Oligopoly 2.0
In this week’s New Yorker John Cassidy has a thoughtful review of Chris Anderson’s just published Long Tail. Among a few well-argued criticisms, I was particularly struck by Cassidy’s dissection of Anderson’s repeated reliance on certain major corporations as his supporting examples, such as Google, Amazon, iTunes, eBay, Netflix, or MySpace. These few large companies are the major “aggregators” in the long tail economy. They dominate.
There’s an ugly name for industries that are controlled by three or four big firms: oligopolies. A few decades ago, these lumbering creatures were easy to spot…. Today, thanks to globalization, deregulation, and technological progress, many of the twentieth century behemoths have fallen by the wayside. But don’t assume that giant, exploitative firms are a thing of the past.
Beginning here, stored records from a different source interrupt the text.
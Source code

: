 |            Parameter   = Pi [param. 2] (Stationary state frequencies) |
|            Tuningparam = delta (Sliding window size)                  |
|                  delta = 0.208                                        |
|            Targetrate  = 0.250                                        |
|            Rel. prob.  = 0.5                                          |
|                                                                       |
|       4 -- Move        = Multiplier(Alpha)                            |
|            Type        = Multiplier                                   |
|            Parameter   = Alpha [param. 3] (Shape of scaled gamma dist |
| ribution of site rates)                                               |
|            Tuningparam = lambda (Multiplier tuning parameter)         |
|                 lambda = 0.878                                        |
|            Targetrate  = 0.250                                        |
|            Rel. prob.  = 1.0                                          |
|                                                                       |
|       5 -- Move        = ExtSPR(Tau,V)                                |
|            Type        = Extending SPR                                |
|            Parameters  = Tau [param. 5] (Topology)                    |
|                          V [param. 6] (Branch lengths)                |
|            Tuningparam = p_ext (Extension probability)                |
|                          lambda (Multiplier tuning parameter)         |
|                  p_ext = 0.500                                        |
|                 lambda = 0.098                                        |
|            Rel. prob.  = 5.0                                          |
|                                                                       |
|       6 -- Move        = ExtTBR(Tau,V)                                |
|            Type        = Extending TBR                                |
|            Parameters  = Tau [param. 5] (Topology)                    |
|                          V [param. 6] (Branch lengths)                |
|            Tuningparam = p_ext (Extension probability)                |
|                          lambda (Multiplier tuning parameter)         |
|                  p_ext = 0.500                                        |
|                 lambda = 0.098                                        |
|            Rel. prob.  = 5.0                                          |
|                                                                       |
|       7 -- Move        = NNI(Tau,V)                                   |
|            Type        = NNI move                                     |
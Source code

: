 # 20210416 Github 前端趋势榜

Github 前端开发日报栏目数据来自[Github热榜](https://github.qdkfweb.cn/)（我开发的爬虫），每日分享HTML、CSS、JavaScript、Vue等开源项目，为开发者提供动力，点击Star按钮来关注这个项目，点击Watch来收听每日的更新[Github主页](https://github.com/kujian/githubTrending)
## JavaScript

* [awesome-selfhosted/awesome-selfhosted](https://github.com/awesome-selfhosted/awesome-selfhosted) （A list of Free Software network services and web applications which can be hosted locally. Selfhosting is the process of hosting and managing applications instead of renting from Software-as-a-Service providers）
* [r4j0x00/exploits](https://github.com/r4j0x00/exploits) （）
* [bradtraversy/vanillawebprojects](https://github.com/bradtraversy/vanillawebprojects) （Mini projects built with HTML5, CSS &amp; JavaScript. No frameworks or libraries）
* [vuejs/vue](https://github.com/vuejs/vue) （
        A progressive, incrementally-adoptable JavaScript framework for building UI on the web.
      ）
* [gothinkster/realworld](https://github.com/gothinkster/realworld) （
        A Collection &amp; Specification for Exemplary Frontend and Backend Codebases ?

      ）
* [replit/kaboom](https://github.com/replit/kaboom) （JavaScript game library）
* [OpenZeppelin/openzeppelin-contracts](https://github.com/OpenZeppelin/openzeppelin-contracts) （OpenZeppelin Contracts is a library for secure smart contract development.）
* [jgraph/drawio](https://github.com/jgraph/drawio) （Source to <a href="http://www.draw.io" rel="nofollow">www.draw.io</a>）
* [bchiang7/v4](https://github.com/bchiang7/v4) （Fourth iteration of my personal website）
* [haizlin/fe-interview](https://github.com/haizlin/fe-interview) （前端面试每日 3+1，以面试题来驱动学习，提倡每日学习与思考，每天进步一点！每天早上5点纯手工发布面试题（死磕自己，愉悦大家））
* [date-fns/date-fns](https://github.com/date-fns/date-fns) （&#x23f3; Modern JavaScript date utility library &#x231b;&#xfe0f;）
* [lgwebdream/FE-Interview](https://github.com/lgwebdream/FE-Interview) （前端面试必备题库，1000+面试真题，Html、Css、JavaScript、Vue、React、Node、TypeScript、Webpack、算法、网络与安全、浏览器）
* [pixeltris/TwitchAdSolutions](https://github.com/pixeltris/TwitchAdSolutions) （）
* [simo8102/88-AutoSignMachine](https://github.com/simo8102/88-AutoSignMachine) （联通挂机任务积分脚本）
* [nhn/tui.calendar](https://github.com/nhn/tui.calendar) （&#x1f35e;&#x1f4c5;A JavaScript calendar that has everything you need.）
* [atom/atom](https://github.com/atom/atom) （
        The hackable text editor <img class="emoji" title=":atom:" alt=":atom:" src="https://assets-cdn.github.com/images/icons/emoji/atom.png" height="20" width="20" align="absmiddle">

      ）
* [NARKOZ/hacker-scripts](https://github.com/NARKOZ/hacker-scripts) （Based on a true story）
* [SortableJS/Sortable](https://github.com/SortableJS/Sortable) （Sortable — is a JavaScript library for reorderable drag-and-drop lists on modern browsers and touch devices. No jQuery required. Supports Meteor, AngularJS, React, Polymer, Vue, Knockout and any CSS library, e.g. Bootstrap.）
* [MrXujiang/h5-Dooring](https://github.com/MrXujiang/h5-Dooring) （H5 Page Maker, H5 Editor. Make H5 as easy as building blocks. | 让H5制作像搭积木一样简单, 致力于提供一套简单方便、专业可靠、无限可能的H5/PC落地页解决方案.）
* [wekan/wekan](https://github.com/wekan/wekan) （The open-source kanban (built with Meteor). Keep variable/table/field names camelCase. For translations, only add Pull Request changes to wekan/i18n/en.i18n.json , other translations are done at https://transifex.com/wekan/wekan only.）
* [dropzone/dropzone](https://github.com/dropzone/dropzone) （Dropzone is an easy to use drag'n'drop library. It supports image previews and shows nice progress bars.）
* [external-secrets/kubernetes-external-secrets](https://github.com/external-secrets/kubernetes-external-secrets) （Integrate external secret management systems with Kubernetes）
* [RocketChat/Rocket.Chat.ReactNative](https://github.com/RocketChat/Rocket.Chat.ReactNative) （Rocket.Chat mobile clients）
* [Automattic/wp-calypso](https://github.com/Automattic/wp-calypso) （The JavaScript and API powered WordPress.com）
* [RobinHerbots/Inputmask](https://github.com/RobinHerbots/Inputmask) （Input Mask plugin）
Cassidy has well articulated a point that has bothered me about Anderson’s work since I first started following it. He focuses narrowly on media consumption, and in particular consumption via these behemoth centralized distributors. Anderson’s long tail world is consumer paradise, brimming with Wired-style techno-optimism. But of course technology itself is not necessarily good, and is simply a provocation for change. It can induce good, evil, or neither, just something in between. The article got me thinking about these new tech oligopolies, how much I depend on them yet how much I distrust them. It’s not a good situation.
August 26th, 2006 at 10:59 pm
Who do you feel will be the two new markets or industries that have the potential to become oligopolies?